Following the publication of less hawkish Federal Open Market Committee (FOMC) minutes last week the price of gold came off its $1,869 late May high with the 18 May low at $1,807 being targeted while no rise back above the 200-day SMA is seen.

Resistance below last week’s high at $1,869 comes in at this week’s high at $1,864 and above it at the April low at $1,873. Further up, the mid- and late March highs can be spotted at $1,891 to $1,895.

Gold chart Source: ProRealTime

Brent crude oil rejected by its March peak

The price of Brent crude oil saw a sharp reversal close to its $120.48 March peak on reports that some producers were considering suspending Russia’s participation in a production deal of the Organization of Petroleum Exporting Countries and Allies (OPEC+), which could pave the way for more oil to be pumped.

On the back of this news the price of Brent crude oil, which briefly traded at $120.62, a level last seen on 9 March, came all the way back down to $115.01 yesterday before rallying again today in anticipation of Shanghai’s re-opening after a two-month lockdown.

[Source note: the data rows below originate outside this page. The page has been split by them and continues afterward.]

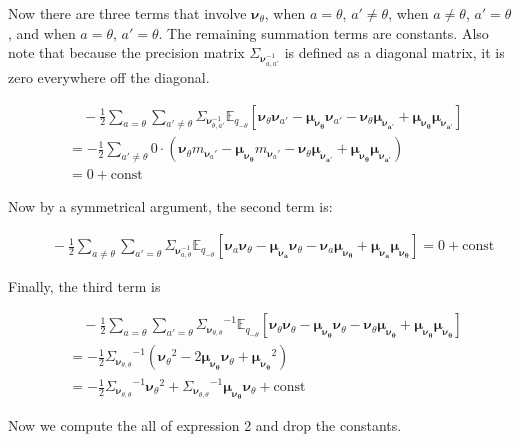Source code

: \documentclass[letterpaper,12pt]{article}
\newcommand{\lp}{\left (} %
\newcommand{\rp}{\right )} %
\newcommand{\lb}{\left [} %
\newcommand{\rb}{\right ]} %
\newcommand{\nuv}{\boldsymbol{\nu}} %
\newcommand{\Sigmanu}{\Sigma_{\nuv}} %
\newcommand{\nua}{\ensuremath{\nuv_a}} %
\newcommand{\nuaprime}{\ensuremath{\nuv_{a'}}} %
\newcommand{\meananu}{\ensuremath{\boldsymbol{\mu_{\nuv_a}}}} %
\newcommand{\meanaprimenu}{\ensuremath{\boldsymbol{\mu_{\nuv_{a'}}}}} %
\newcommand{\nutheta}{\ensuremath{\nuv_\theta}} %
\newcommand{\meannutheta}{\ensuremath{\boldsymbol{\mu_{\nuv_\theta}}}} %
\newcommand{\sigmanutheta}{\ensuremath{\Sigma_{\nuv_{\theta, \theta}}}}
\newcommand{\mnusub}[1]{\ensuremath{m_{\nuv_#1}}} %
\newcommand{\Etheta}{\ensuremath{\mathbb{E}_{q_{-\theta}}}} %
\begin{document}
Now there are three terms that involve $\nutheta$, when $a=\theta$, $a' \neq \theta$, when $a \neq \theta$, $a' = \theta$, and when $a=\theta$, $a'=\theta$. The remaining summation terms are constants. Also note that because the precision matrix $\Sigmanu_{a,a'}^{-1}$ is defined as a diagonal matrix, it is zero everywhere off the diagonal.

\begin{equation}
\begin{split}
    & \quad - \frac{1}{2} \sum_{a=\theta} \sum_{a' \neq \theta}  \Sigmanu_{\theta,a'}^{-1} \Etheta  \lb \nutheta \nuaprime - \meannutheta \nuaprime - \nutheta \meanaprimenu + \meannutheta \meanaprimenu \rb \\
    &= - \frac{1}{2} \sum_{a' \neq \theta} 0 \cdot  \lp \nutheta \mnusub{a'} - \meannutheta \mnusub{a'} - \nutheta \meanaprimenu + \meannutheta \meanaprimenu \rp \\
    &= 0 + \textrm{const}
\end{split}
\end{equation}

Now by a symmetrical argument, the second term is:

\begin{equation}
\begin{split}
    & \quad - \frac{1}{2} \sum_{a \neq \theta} \sum_{a' = \theta}  \Sigmanu_{a,\theta}^{-1} \Etheta  \lb \nua \nutheta - \meananu\nutheta - \nua \meannutheta + \meananu \meannutheta \rb = 0 + \textrm{const}
\end{split}
\end{equation}

Finally, the third term is

\begin{equation}
\begin{split}
    & \quad - \frac{1}{2} \sum_{a=\theta} \sum_{a' = \theta}  \sigmanutheta^{-1} \Etheta  \lb \nutheta \nutheta - \meannutheta \nutheta - \nutheta \meannutheta + \meannutheta \meannutheta \rb \\
    &=  - \frac{1}{2}  \sigmanutheta^{-1} \lp \nutheta^2 - 2 \meannutheta \nutheta + \meannutheta^2 \rp \\
    &= - \frac{1}{2}  \sigmanutheta^{-1} \nutheta^2 + \sigmanutheta^{-1} \meannutheta \nutheta + \text{const}
\end{split}
\end{equation}

Now we compute the all of expression 2 and drop the constants.
\end{document}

The oil price initially rallied on Tuesday after European Union (EU) leaders agreed in principle to cut around two-thirds of Russian oil imports by the end of the year.

If the late March and yesterday’s highs at $120.48 to $120.62 were to be exceeded, the March peak at $131.51 would be back in focus.

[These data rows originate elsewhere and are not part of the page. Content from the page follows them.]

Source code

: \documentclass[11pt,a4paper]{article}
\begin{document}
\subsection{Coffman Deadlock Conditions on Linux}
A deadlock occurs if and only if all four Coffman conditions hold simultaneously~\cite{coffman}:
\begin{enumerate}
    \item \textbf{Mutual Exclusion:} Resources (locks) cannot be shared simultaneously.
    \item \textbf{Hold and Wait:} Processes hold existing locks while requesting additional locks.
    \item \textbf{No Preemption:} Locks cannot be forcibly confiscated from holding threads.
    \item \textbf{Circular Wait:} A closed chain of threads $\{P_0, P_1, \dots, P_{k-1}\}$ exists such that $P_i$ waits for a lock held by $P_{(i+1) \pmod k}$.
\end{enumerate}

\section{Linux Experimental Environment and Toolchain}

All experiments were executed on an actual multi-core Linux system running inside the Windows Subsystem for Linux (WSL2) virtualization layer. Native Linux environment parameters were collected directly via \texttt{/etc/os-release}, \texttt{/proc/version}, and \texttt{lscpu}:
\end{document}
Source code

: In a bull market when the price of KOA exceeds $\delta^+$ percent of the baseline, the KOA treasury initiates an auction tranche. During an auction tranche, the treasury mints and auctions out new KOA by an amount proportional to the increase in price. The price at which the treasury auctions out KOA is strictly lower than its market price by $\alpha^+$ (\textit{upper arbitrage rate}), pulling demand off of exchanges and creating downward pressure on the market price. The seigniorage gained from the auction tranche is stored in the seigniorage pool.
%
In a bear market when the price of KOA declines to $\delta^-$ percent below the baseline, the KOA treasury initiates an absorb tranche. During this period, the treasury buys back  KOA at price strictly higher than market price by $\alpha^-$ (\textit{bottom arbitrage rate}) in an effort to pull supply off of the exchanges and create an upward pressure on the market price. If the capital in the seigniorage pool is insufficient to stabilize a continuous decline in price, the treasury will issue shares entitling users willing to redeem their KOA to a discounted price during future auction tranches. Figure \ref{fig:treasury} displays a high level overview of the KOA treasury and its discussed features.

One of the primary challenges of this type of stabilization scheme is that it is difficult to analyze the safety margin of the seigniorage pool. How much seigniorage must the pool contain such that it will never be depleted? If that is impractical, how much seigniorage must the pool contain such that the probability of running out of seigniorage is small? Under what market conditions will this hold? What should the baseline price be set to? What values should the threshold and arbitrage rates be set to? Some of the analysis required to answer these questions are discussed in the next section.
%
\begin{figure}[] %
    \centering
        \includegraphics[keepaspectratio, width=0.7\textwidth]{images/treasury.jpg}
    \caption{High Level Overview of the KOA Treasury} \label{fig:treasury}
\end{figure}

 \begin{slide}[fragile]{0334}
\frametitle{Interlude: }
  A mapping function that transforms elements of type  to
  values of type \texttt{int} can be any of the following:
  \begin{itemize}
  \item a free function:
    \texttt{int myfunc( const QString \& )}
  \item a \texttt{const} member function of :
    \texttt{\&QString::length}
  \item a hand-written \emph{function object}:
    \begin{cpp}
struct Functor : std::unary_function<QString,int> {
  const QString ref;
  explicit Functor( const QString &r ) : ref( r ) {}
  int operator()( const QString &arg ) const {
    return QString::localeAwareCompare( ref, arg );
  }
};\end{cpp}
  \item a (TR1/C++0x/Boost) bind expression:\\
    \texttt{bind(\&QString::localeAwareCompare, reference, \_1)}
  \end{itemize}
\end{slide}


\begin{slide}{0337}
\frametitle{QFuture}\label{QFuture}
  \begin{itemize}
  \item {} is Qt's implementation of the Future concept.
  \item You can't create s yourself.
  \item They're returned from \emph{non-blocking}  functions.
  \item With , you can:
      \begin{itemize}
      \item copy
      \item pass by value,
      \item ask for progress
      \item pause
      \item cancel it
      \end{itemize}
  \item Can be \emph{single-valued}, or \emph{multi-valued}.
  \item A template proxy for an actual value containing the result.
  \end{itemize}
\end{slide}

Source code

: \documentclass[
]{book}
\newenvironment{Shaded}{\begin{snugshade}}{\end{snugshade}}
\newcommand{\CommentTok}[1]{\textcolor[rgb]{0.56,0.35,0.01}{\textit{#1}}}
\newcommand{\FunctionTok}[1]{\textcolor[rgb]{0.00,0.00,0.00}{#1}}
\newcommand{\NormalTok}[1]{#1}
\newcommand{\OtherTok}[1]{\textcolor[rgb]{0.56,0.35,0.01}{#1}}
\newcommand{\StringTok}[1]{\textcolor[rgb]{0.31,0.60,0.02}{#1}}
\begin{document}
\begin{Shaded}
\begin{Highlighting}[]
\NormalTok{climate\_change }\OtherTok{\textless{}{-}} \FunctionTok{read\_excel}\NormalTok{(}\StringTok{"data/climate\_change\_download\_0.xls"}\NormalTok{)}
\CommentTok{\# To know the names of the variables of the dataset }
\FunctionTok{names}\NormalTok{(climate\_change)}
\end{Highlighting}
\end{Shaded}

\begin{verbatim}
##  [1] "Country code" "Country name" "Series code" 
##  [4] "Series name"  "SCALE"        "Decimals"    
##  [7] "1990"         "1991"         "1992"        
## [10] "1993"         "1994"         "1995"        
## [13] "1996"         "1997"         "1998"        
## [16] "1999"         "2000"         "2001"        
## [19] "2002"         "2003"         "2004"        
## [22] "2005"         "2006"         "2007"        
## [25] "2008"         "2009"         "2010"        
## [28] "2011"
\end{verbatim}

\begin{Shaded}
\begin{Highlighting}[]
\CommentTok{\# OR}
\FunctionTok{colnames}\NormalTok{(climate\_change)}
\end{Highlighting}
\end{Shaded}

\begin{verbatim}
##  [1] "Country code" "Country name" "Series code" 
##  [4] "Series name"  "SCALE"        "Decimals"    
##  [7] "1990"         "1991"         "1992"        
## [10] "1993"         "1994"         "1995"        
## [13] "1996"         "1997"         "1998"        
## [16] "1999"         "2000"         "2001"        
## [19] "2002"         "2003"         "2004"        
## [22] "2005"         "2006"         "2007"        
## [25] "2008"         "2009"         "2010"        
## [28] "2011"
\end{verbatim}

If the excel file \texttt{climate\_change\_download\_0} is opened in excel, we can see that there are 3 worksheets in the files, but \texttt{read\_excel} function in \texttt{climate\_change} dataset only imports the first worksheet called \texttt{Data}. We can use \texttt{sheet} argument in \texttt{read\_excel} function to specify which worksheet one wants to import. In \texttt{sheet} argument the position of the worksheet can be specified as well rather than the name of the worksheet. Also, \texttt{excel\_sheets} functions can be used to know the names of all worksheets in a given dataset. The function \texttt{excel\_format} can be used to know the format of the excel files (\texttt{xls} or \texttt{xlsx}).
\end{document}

Good support can now be found at previous strong resistance, namely between the mid-April to mid-May highs at $114.30 to $113.59.

Brent crude oil chart Source: ProRealTime

Natural gas futures give technical sell signal

Natural gas futures are coming off last week’s high at $9.43 despite Russia’s Gazprom cutting gas supplies to Dutch trader GasTerra yesterday and announcing it would also stop gas flows to Denmark’s Orsted and to Shell Energy for its contract on gas supplies to Germany today, after they refused to pay for their gas in Russian roubles.

The natural gas contract has also triggered a technical sell signal by dropping out of its rising wedge formation, slipping through its one-month support line and closing below last Friday’s low at $8.29.

A rising wedge is formed when new highs are being compressed. Generally speaking, this pattern is a bearish chart formation as it indicates a possible trend reversal during an uptrend when the price slips through the lower uptrend line. A bearish trend reversal has now been triggered with a slide back towards the 55-day simple moving average (SMA) at $7.06 at hand.

On the way down minor support can be spotted at the 20 May low at $7.92 and then at the late April high at $7.51.

Minor resistance comes in along the breached one-month support line at $8.69 as well as at Monday’s $8.90 high and stronger resistance between the early and late May highs at $9.01 to $9.43.